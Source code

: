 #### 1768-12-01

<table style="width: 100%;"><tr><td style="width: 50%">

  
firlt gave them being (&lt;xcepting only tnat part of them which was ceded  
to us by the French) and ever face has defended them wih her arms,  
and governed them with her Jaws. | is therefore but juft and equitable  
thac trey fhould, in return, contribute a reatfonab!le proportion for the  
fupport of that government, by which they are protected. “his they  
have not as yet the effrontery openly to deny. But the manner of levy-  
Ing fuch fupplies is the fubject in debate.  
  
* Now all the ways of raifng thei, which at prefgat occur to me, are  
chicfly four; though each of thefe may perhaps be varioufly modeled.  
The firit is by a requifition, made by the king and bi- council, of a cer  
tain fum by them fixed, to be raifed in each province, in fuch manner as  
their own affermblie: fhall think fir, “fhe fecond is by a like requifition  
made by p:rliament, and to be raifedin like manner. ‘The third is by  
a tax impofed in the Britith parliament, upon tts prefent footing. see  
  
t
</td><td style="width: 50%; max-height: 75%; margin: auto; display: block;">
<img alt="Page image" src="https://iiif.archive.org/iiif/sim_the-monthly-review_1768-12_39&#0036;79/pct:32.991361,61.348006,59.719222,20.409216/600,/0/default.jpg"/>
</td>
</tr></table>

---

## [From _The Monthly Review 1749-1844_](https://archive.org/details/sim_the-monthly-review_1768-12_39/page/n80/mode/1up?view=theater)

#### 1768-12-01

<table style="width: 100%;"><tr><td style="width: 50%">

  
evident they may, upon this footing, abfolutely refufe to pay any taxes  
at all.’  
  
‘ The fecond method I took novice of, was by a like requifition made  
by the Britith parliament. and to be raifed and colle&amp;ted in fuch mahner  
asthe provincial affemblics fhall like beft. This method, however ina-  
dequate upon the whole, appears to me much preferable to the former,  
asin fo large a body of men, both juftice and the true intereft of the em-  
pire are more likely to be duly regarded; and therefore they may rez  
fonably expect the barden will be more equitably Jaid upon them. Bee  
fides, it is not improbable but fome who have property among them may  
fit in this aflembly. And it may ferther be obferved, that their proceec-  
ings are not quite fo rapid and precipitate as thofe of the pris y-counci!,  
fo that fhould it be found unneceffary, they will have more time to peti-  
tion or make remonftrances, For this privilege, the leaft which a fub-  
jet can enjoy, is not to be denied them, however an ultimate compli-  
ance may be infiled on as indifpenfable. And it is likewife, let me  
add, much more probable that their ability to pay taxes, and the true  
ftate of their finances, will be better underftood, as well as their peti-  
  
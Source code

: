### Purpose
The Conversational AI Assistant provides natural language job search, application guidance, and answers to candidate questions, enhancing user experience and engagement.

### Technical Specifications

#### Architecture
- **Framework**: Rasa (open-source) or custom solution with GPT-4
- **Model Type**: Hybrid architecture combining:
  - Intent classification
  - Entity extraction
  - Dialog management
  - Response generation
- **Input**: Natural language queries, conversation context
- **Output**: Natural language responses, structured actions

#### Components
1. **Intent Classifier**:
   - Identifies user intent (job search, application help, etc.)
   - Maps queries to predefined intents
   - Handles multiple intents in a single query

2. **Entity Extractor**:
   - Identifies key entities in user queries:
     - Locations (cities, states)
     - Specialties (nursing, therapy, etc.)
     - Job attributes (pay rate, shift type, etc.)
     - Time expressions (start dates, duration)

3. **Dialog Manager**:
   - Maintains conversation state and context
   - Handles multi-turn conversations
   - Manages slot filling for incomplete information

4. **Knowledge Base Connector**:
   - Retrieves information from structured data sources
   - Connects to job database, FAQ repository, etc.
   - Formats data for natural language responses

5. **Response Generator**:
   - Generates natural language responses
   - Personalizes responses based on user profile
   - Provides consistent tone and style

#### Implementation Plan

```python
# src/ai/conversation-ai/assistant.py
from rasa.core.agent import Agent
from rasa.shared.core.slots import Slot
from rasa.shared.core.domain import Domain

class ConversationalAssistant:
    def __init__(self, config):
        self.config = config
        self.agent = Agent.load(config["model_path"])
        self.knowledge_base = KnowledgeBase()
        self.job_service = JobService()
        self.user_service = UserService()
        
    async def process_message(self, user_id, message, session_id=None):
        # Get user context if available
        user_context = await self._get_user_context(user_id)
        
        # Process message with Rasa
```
--------------------------------------------------
> Task goal:
Write out exactly the lines between the start of the entries and the line containing "tain fum by", including that line and the first one.

> Answer for this exercise:
Source code

: #### 1768-12-01

<table style="width: 100%;"><tr><td style="width: 50%">

  
firlt gave them being (&lt;xcepting only tnat part of them which was ceded  
to us by the French) and ever face has defended them wih her arms,  
and governed them with her Jaws. | is therefore but juft and equitable  
thac trey fhould, in return, contribute a reatfonab!le proportion for the  
fupport of that government, by which they are protected. “his they  
have not as yet the effrontery openly to deny. But the manner of levy-  
Ing fuch fupplies is the fubject in debate.  
  
* Now all the ways of raifng thei, which at prefgat occur to me, are  
chicfly four; though each of thefe may perhaps be varioufly modeled.  
The firit is by a requifition, made by the king and bi- council, of a cer  
tain fum by them fixed, to be raifed in each province, in fuch manner as  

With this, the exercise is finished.